Abstract: This essay unearths the Mucker War, the first messianic uprising in modern Brazil, which took place among German-Brazilians in 1874 and was left to impunity and relegated to the dustbin of history. The fratricidal conflict unfolded against the backdrop of a neo-colonial expansionism that connected Europe to the country's southern frontier, also reflecting the dynamics of racialization and the necropolitics of the ruling classes, as well as a silenced grassroots anti-colonial insurgency: spaces-times and entanglements of which I am an accidental descendant. Though cursed, a certain communal way of caring for oneself and one's loved ones remained alive in this southern landscape as a wandering non-knowledge, manifesting the plastic power of internally colonized people. By paying ethnographic attention to this non-historical dimension, the essay delineates another place that dislodges the known and makes possible different capacities for tuning in and storytelling, and, for the Mucker and their descendants, alternative ways of conceiving the body and the world open to the spirit of nature. The ethnographer-storyteller is one of the many entities that pulsate in the poetic-prismatic palimpsest of traces-of-what-one-does-not-know, always on the verge of becoming something else: a collective of co-presences that anthropological praxis can let rot and continue to vanish - like a way of life grafted onto nature - or that can be revived by these flashes, even without language.
Resumen: Este ensayo desentierra la Guerra Mucker, el primer levantamiento mesiánico del Brasil moderno, que tuvo lugar entre germano-brasileños en 1874 y quedó impune y relegado al basurero de la historia. El conflicto fratricida se desarrolló en el contexto de un expansionismo neocolonial que conectaba Europa con la frontera sur del país, reflejando también las dinámicas de racialización y la necropolítica de las clases dominantes, así como una insurgencia popular anticolonial silenciada: espacios-tiempos y enredos de los que soy descendiente accidental. Aunque maldita, cierta forma comunitaria de cuidar de uno mismo y de sus seres queridos permaneció viva en este paisaje meridional como un no-saber errante, manifestando el poder plástico de la gente internamente colonizada. Al prestar atención etnográfica a esta dimensión no histórica, el ensayo delinea otro lugar que desaloja lo conocido y posibilita distintas capacidades de sintonía y narración y, para los Mucker y sus descendientes, formas alternativas de concebir el cuerpo y el mundo abiertas al espíritu de la naturaleza.

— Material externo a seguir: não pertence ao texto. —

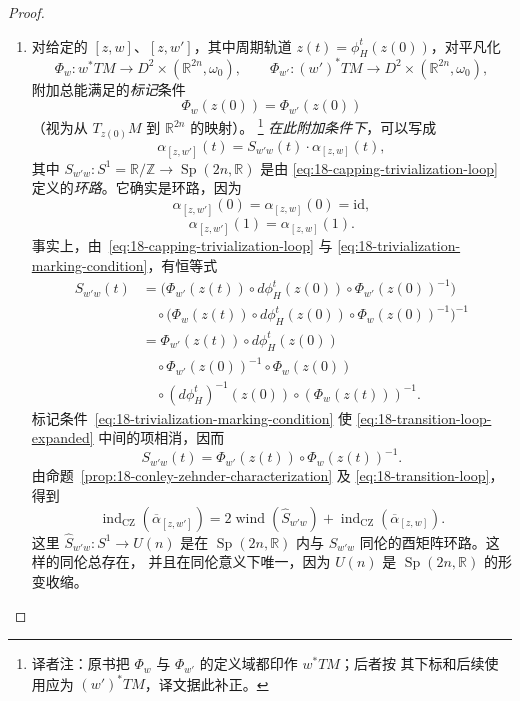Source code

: \begin{proof}
\begin{enumerate}[label=\arabic*.]
\item {} 对给定的 $[z,w]$、$[z,w']$，其中周期轨道
$z(t)=\phi_H^t(z(0))$，对平凡化
\[
 \Phi_w:w^*TM\to D^2\times(\mathbb R^{2n},\omega_0),\qquad
 \Phi_{w'}:(w')^*TM\to D^2\times(\mathbb R^{2n},\omega_0),
\]
附加总能满足的\emph{标记}条件
\begin{equation}
 \Phi_w(z(0))=\Phi_{w'}(z(0))
 \label{eq:18-trivialization-marking-condition}
\end{equation}
（视为从 $T_{z(0)}M$ 到 $\mathbb R^{2n}$ 的映射）。
\footnote{译者注：原书把 $\Phi_w$ 与 $\Phi_{w'}$ 的定义域都印作 $w^*TM$；后者按
其下标和后续使用应为 $(w')^*TM$，译文据此补正。}
\emph{在此附加条件下}，可以写成
\begin{equation}
 \alpha_{[z,w']}(t)=S_{w'w}(t)\cdot\alpha_{[z,w]}(t),
 \label{eq:18-capping-trivialization-loop}
\end{equation}
其中 $S_{w'w}:S^1=\mathbb R/\mathbb Z\to\operatorname{Sp}(2n,\mathbb R)$ 是由
\eqref{eq:18-capping-trivialization-loop} 定义的\emph{环路}。它确实是环路，因为
\begin{equation}
 \alpha_{[z,w']}(0)=\alpha_{[z,w]}(0)=\mathrm{id},
 \label{eq:18-capping-path-start}
\end{equation}
\begin{equation}
 \alpha_{[z,w']}(1)=\alpha_{[z,w]}(1).
 \label{eq:18-capping-path-end}
\end{equation}
事实上，由~\eqref{eq:18-capping-trivialization-loop} 与
\eqref{eq:18-trivialization-marking-condition}，有恒等式
\begin{align}
 S_{w'w}(t)
 &=\bigl(\Phi_{w'}(z(t))\circ d\phi_H^t(z(0))
          \circ\Phi_{w'}(z(0))^{-1}\bigr)\nonumber\\
 &\quad\circ\bigl(\Phi_w(z(t))\circ d\phi_H^t(z(0))
          \circ\Phi_w(z(0))^{-1}\bigr)^{-1}\nonumber\\
 &=\Phi_{w'}(z(t))\circ d\phi_H^t(z(0))\nonumber\\
 &\quad\circ\Phi_{w'}(z(0))^{-1}\circ\Phi_w(z(0))\nonumber\\
 &\quad\circ(d\phi_H^t)^{-1}(z(0))\circ(\Phi_w(z(t)))^{-1}.
 \label{eq:18-transition-loop-expanded}
\end{align}
标记条件~\eqref{eq:18-trivialization-marking-condition} 使
\eqref{eq:18-transition-loop-expanded} 中间的项相消，因而
\begin{equation}
 S_{w'w}(t)=\Phi_{w'}(z(t))\circ\Phi_w(z(t))^{-1}.
 \label{eq:18-transition-loop}
\end{equation}
由命题~\ref{prop:18-conley-zehnder-characterization} 及
\eqref{eq:18-transition-loop}，得到
\begin{equation}
 \operatorname{ind}_{\mathrm{CZ}}(\overline\alpha_{[z,w']})
 =2\operatorname{wind}(\widehat S_{w'w})
  +\operatorname{ind}_{\mathrm{CZ}}(\overline\alpha_{[z,w]}).
 \label{eq:18-index-transition-winding}
\end{equation}
这里 $\widehat S_{w'w}:S^1\to U(n)$ 是在
$\operatorname{Sp}(2n,\mathbb R)$ 内与 $S_{w'w}$ 同伦的酉矩阵环路。这样的同伦总存在，
并且在同伦意义下唯一，因为 $U(n)$ 是 $\operatorname{Sp}(2n,\mathbb R)$ 的形变收缩。


\end{enumerate}
\end{proof}
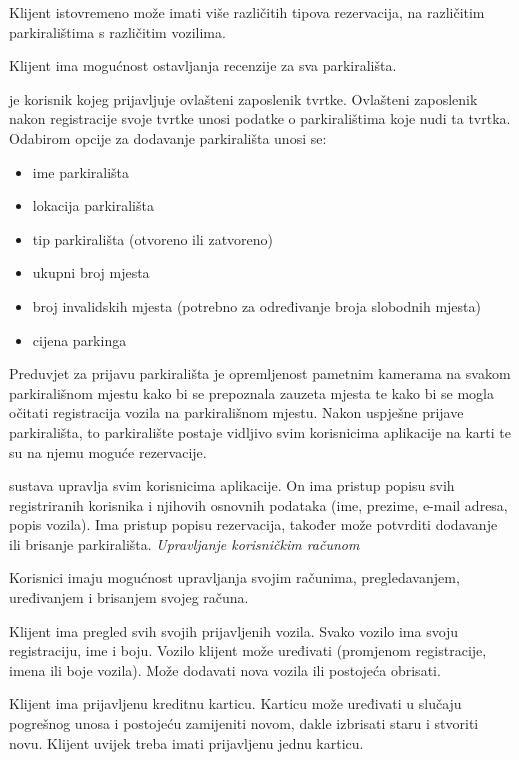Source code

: Klijent istovremeno može imati više različitih tipova rezervacija, na različitim parkiralištima s različitim vozilima.

Klijent ima mogućnost ostavljanja recenzije za sva parkirališta.
\newline

\textit{} je korisnik kojeg prijavljuje ovlašteni zaposlenik tvrtke. Ovlašteni zaposlenik nakon registracije svoje tvrtke unosi podatke o parkiralištima koje nudi ta tvrtka. Odabirom opcije za dodavanje parkirališta unosi se:
\begin{itemize}
    \item ime parkirališta
    \item lokacija parkirališta
    \item tip parkirališta (otvoreno ili zatvoreno)
    \item ukupni broj mjesta 
    \item broj invalidskih mjesta (potrebno za određivanje broja slobodnih mjesta)
    \item cijena parkinga
\end{itemize}
 Preduvjet za prijavu parkirališta je opremljenost pametnim kamerama na svakom parkirališnom mjestu kako bi se prepoznala zauzeta mjesta te kako bi se mogla očitati registracija vozila na parkirališnom mjestu. Nakon uspješne prijave parkirališta, to parkiralište postaje vidljivo svim korisnicima aplikacije na karti te su na njemu moguće rezervacije.
\newline

\textit{} sustava upravlja svim korisnicima aplikacije. On ima pristup popisu svih registriranih korisnika i njihovih osnovnih podataka (ime, prezime, e-mail adresa, popis vozila). Ima pristup popisu rezervacija,
također može potvrditi dodavanje ili brisanje parkirališta.
\newpage\textit{Upravljanje korisničkim računom}

Korisnici imaju mogućnost upravljanja svojim računima, pregledavanjem, uređivanjem i brisanjem svojeg računa.

Klijent ima pregled svih svojih prijavljenih vozila. Svako vozilo ima svoju registraciju, ime i boju. Vozilo klijent može uređivati (promjenom registracije, imena ili boje vozila). Može dodavati nova vozila ili postojeća obrisati. 

Klijent ima prijavljenu kreditnu karticu. Karticu može uređivati u slučaju pogrešnog unosa i postojeću zamijeniti novom, dakle izbrisati staru i stvoriti novu. Klijent uvijek treba imati prijavljenu jednu karticu.

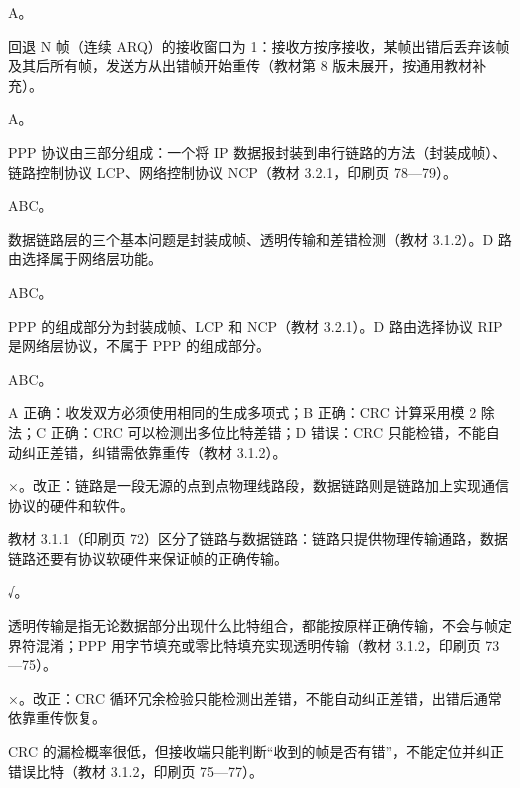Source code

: \documentclass[a4paper,11pt]{article}
\begin{document}
\q A。\begin{analysis}回退 N 帧（连续 ARQ）的接收窗口为 1：接收方按序接收，某帧出错后丢弃该帧及其后所有帧，发送方从出错帧开始重传（教材第 8 版未展开，按通用教材补充）。\end{analysis}

\q A。\begin{analysis}PPP 协议由三部分组成：一个将 IP 数据报封装到串行链路的方法（封装成帧）、链路控制协议 LCP、网络控制协议 NCP（教材 3.2.1，印刷页 78—79）。\end{analysis}


\q ABC。\begin{analysis}数据链路层的三个基本问题是封装成帧、透明传输和差错检测（教材 3.1.2）。D 路由选择属于网络层功能。\end{analysis}

\q ABC。\begin{analysis}PPP 的组成部分为封装成帧、LCP 和 NCP（教材 3.2.1）。D 路由选择协议 RIP 是网络层协议，不属于 PPP 的组成部分。\end{analysis}

\q ABC。\begin{analysis}A 正确：收发双方必须使用相同的生成多项式；B 正确：CRC 计算采用模 2 除法；C 正确：CRC 可以检测出多位比特差错；D 错误：CRC 只能检错，不能自动纠正差错，纠错需依靠重传（教材 3.1.2）。\end{analysis}


\q ×。改正：链路是一段无源的点到点物理线路段，数据链路则是链路加上实现通信协议的硬件和软件。\begin{analysis}教材 3.1.1（印刷页 72）区分了链路与数据链路：链路只提供物理传输通路，数据链路还要有协议软硬件来保证帧的正确传输。\end{analysis}

\q √。\begin{analysis}透明传输是指无论数据部分出现什么比特组合，都能按原样正确传输，不会与帧定界符混淆；PPP 用字节填充或零比特填充实现透明传输（教材 3.1.2，印刷页 73—75）。\end{analysis}

\q ×。改正：CRC 循环冗余检验只能检测出差错，不能自动纠正差错，出错后通常依靠重传恢复。\begin{analysis}CRC 的漏检概率很低，但接收端只能判断“收到的帧是否有错”，不能定位并纠正错误比特（教材 3.1.2，印刷页 75—77）。\end{analysis}
\end{document}

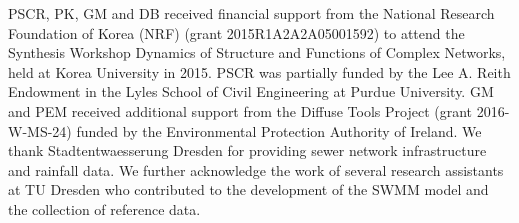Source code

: \documentclass{agujournal2018}
\begin{document}
\acknowledgments
PSCR, PK, GM and DB received f\/inancial support from the National Research Foundation of Korea (NRF) (grant 2015R1A2A2A05001592) to attend the Synthesis Workshop Dynamics of Structure and Functions of Complex Networks, held at Korea University in 2015. PSCR was partially funded by the Lee A. Reith Endowment in the Lyles School of Civil Engineering at Purdue University. GM and PEM received additional support from the Dif\/fuse Tools Project (grant 2016-W-MS-24) funded by the Environmental Protection Authority of Ireland. We thank Stadtentwaesserung Dresden for providing sewer network infrastructure and rainfall data. We further acknowledge the work of several research assistants at TU Dresden who contributed to the development of the SWMM model and the collection of reference data.


%
% 
%





\end{document}
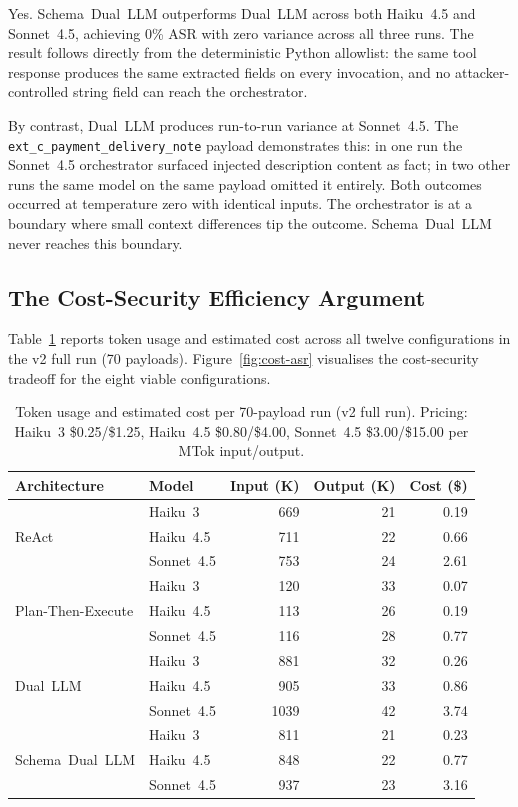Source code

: \documentclass[conference]{IEEEtran}
\begin{document}
Yes. Schema~Dual~LLM outperforms Dual~LLM across both Haiku~4.5 and Sonnet~4.5,
achieving 0\% ASR with zero variance across all three runs. The result follows
directly from the deterministic Python allowlist: the same tool response produces
the same extracted fields on every invocation, and no attacker-controlled string
field can reach the orchestrator.

By contrast, Dual~LLM produces run-to-run variance at Sonnet~4.5.
The \texttt{ext\_c\_payment\_delivery\_note} payload demonstrates this: in one
run the Sonnet~4.5 orchestrator surfaced injected description content as fact;
in two other runs the same model on the same payload omitted it entirely. Both
outcomes occurred at temperature zero with identical inputs. The orchestrator is
at a boundary where small context differences tip the outcome.
Schema~Dual~LLM never reaches this boundary.

\subsection{The Cost-Security Efficiency Argument}

Table~\ref{tab:token-usage} reports token usage and estimated cost across all twelve
configurations in the v2 full run (70 payloads). Figure~\ref{fig:cost-asr} visualises
the cost-security tradeoff for the eight viable configurations.

\begin{table}[t]
\caption{Token usage and estimated cost per 70-payload run (v2 full run).
Pricing: Haiku~3 \$0.25/\$1.25, Haiku~4.5 \$0.80/\$4.00,
Sonnet~4.5 \$3.00/\$15.00 per MTok input/output.}
\label{tab:token-usage}
\centering
\begin{tabular}{llrrr}
\toprule
\textbf{Architecture} & \textbf{Model} & \textbf{Input (K)} & \textbf{Output (K)} & \textbf{Cost (\$)} \\
\midrule
\multirow{3}{*}{ReAct}
  & Haiku~3    & 669 & 21 & 0.19 \\
  & Haiku~4.5  & 711 & 22 & 0.66 \\
  & Sonnet~4.5 & 753 & 24 & 2.61 \\
\midrule
\multirow{3}{*}{Plan-Then-Execute}
  & Haiku~3    & 120 & 33 & 0.07 \\
  & Haiku~4.5  & 113 & 26 & 0.19 \\
  & Sonnet~4.5 & 116 & 28 & 0.77 \\
\midrule
\multirow{3}{*}{Dual~LLM}
  & Haiku~3    & 881 & 32 & 0.26 \\
  & Haiku~4.5  & 905 & 33 & 0.86 \\
  & Sonnet~4.5 & 1039 & 42 & 3.74 \\
\midrule
\multirow{3}{*}{Schema~Dual~LLM}
  & Haiku~3    & 811 & 21 & 0.23 \\
  & Haiku~4.5  & 848 & 22 & 0.77 \\
  & Sonnet~4.5 & 937 & 23 & 3.16 \\
\bottomrule
\end{tabular}
\end{table}
\end{document}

El etnógrafo-narrador es una de las muchas entidades que palpitan en el palimpsesto poético-prismático de huellas-de-lo-que-no-se-sabe, siempre a punto de convertirse en otra cosa: un colectivo de copresencias que la praxis antropológica puede dejar pudrir y seguir desvaneciéndose - como una forma de vida injertada en la naturaleza - o que puede ser revivido por estos destellos, incluso sin lenguaje.